Work order: Copy out the listing in full, exactly as written, but not its pictures.

★ ★ ★

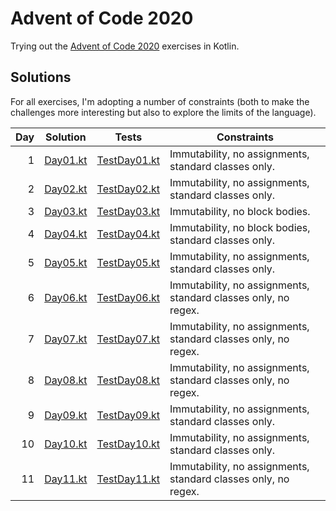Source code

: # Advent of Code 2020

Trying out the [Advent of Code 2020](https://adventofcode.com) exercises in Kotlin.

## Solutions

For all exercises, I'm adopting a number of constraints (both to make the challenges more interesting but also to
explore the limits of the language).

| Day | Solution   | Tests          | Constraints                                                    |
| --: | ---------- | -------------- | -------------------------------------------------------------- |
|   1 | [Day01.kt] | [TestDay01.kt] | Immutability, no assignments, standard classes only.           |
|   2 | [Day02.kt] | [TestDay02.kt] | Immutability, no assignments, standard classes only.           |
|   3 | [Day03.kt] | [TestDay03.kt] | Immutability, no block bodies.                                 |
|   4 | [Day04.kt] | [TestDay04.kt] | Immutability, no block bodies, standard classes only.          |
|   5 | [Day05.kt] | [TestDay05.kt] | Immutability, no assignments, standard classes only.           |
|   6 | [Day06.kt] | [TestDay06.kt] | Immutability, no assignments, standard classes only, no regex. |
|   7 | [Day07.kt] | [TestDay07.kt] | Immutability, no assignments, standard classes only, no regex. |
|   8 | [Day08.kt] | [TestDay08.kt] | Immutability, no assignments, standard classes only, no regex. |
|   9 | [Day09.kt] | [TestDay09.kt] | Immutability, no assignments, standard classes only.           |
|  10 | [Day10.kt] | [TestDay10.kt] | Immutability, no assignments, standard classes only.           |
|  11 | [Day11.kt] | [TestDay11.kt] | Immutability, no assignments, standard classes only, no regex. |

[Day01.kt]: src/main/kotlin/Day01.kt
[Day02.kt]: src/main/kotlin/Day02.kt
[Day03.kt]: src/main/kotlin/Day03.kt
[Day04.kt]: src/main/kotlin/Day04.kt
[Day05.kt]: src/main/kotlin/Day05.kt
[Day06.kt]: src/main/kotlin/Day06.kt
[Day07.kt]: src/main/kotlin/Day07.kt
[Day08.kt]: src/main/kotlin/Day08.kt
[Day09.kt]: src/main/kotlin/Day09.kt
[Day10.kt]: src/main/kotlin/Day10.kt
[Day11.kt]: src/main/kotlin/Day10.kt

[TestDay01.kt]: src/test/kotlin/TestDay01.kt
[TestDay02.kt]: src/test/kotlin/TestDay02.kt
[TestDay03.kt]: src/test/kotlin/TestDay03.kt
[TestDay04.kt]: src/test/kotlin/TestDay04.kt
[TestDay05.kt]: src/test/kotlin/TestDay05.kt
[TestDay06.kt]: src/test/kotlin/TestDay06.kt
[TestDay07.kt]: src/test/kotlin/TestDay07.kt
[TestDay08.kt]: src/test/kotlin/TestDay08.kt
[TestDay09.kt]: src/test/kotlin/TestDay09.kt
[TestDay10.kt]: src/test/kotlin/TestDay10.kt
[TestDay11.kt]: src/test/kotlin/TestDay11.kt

★ ★ ★

Exercise answer:
Source code

: # Advent of Code 2020

Trying out the [Advent of Code 2020](https://adventofcode.com) exercises in Kotlin.

## Solutions

For all exercises, I'm adopting a number of constraints (both to make the challenges more interesting but also to
explore the limits of the language).

| Day | Solution   | Tests          | Constraints                                                    |
| --: | ---------- | -------------- | -------------------------------------------------------------- |
|   1 | [Day01.kt] | [TestDay01.kt] | Immutability, no assignments, standard classes only.           |
|   2 | [Day02.kt] | [TestDay02.kt] | Immutability, no assignments, standard classes only.           |
|   3 | [Day03.kt] | [TestDay03.kt] | Immutability, no block bodies.                                 |
|   4 | [Day04.kt] | [TestDay04.kt] | Immutability, no block bodies, standard classes only.          |
|   5 | [Day05.kt] | [TestDay05.kt] | Immutability, no assignments, standard classes only.           |
|   6 | [Day06.kt] | [TestDay06.kt] | Immutability, no assignments, standard classes only, no regex. |
|   7 | [Day07.kt] | [TestDay07.kt] | Immutability, no assignments, standard classes only, no regex. |
|   8 | [Day08.kt] | [TestDay08.kt] | Immutability, no assignments, standard classes only, no regex. |
|   9 | [Day09.kt] | [TestDay09.kt] | Immutability, no assignments, standard classes only.           |
|  10 | [Day10.kt] | [TestDay10.kt] | Immutability, no assignments, standard classes only.           |
|  11 | [Day11.kt] | [TestDay11.kt] | Immutability, no assignments, standard classes only, no regex. |

[Day01.kt]: src/main/kotlin/Day01.kt
[Day02.kt]: src/main/kotlin/Day02.kt
[Day03.kt]: src/main/kotlin/Day03.kt
[Day04.kt]: src/main/kotlin/Day04.kt
[Day05.kt]: src/main/kotlin/Day05.kt
[Day06.kt]: src/main/kotlin/Day06.kt
[Day07.kt]: src/main/kotlin/Day07.kt
[Day08.kt]: src/main/kotlin/Day08.kt
[Day09.kt]: src/main/kotlin/Day09.kt
[Day10.kt]: src/main/kotlin/Day10.kt
[Day11.kt]: src/main/kotlin/Day10.kt

[TestDay01.kt]: src/test/kotlin/TestDay01.kt
[TestDay02.kt]: src/test/kotlin/TestDay02.kt
[TestDay03.kt]: src/test/kotlin/TestDay03.kt
[TestDay04.kt]: src/test/kotlin/TestDay04.kt
[TestDay05.kt]: src/test/kotlin/TestDay05.kt
[TestDay06.kt]: src/test/kotlin/TestDay06.kt
[TestDay07.kt]: src/test/kotlin/TestDay07.kt
[TestDay08.kt]: src/test/kotlin/TestDay08.kt
[TestDay09.kt]: src/test/kotlin/TestDay09.kt
[TestDay10.kt]: src/test/kotlin/TestDay10.kt
[TestDay11.kt]: src/test/kotlin/TestDay11.kt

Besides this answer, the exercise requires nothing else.